Type: Quadratic complexity in the parsing of re replacement string
Status: closed
Resolution: fixed

Created on 2013-10-23 14:36 by serhiy.storchaka, last changed 2013-10-23 19:29 by serhiy.storchaka.

re_parse_template.patch serhiy.storchaka, 2013-10-23 14:36
Author: Serhiy Storchaka Date: 2013-10-23 14:36
sre_parse.parse_template uses string concatenation to accumulate characters.

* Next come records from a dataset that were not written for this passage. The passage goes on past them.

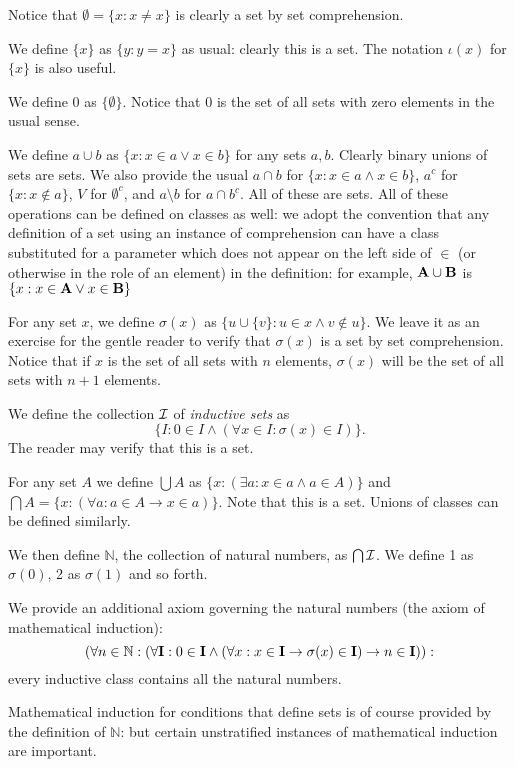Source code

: \documentclass[12pt]{article}
\begin{document}
Notice that $\emptyset = \{x : x \neq x\}$ is clearly a set by set comprehension.

We define $\{x\}$ as $\{y : y=x\}$ as usual:  clearly this is a set.  The notation $\iota(x)$ for $\{x\}$ is also useful.

We define 0 as $\{\emptyset\}$.  Notice that 0 is the set of all sets with zero elements in the usual sense.

We define $a \cup b$ as $\{x : x\in a \vee x \in b\}$ for any sets $a,b$.   Clearly binary unions of sets are sets.
We also provide the usual $a \cap b$ for $\{x : x\in a \wedge x \in b\}$, $a^c$ for $\{x : x \not\in a\}$, $V$ for $\emptyset^c$, and $a \setminus b$ for $a \cap b^c$.  All of these are sets.  All of these operations can be defined on classes as well:  we adopt the convention that any definition of a set using an instance of comprehension can have a class substituted for a parameter which does not appear on the left side of $\in$ (or otherwise in the role of an element)  in the definition:  for example, ${\bf A} \cup {\bf B}$ is $\{x : x\in {\bf A} \vee x \in {\bf B}\}$

For any set $x$, we define $\sigma(x)$ as $\{u \cup \{v\}:u \in x \wedge v \not\in u\}$.  We leave it as an exercise for the gentle reader to verify that $\sigma(x)$ is a set by set comprehension.  Notice that if $x$ is the set of all sets with $n$ elements, $\sigma(x)$ will be the set of all sets with $n+1$ elements.

We define the collection $\cal I$ of {\em inductive sets\/} as $$\{I : 0 \in I \wedge (\forall x \in I:\sigma(x) \in I)\}.$$  The reader may verify that this is a set.

For any set $A$ we define $\bigcup A$ as $\{x : (\exists a:x \in a \wedge a \in A)\}$ and $\bigcap A = \{x: (\forall a:a \in A \rightarrow x \in a)\}$.  Note that this is a set.  Unions of classes can be defined similarly.

We then define $\mathbb N$, the collection of natural numbers, as $\bigcap \cal I$.  We define 1 as $\sigma(0)$, 2 as $\sigma(1)$ and so forth.

We provide an additional axiom governing the natural numbers (the axiom of mathematical induction):  $$(\forall n \in \mathbb N:(\forall {\bf I}: 0 \in {\bf I} \wedge (\forall x:x \in {\bf I} \rightarrow \sigma(x) \in {\bf I}) \rightarrow n \in {\bf I})):$$  every inductive class contains all the natural numbers.

Mathematical induction for conditions that define sets is of course provided by the definition of $\mathbb N$:  but certain unstratified instances of mathematical induction are important.
\end{document}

def literal(literal, p=p, pappend=a):
if p and p[-1][0] is LITERAL:
p[-1] = LITERAL, p[-1][1] + literal
else:
pappend((LITERAL, literal))

This operation have quadratic calculation complexity for long replacement strings.

\$ ./python -m timeit -n1 -r1 -s "from sre_parse import parse_template; repl = 'x'*100000"  "parse_template(repl, '')"
1 loops, best of 1: 3.38 sec per loop
\$ ./python -m timeit -n1 -r1 -s "from sre_parse import parse_template; repl = 'x'*200000"  "parse_template(repl, '')"
1 loops, best of 1: 18.2 sec per loop

The proposed patch change amortized complexity to be linear. It also speeds up parsing shorter strings.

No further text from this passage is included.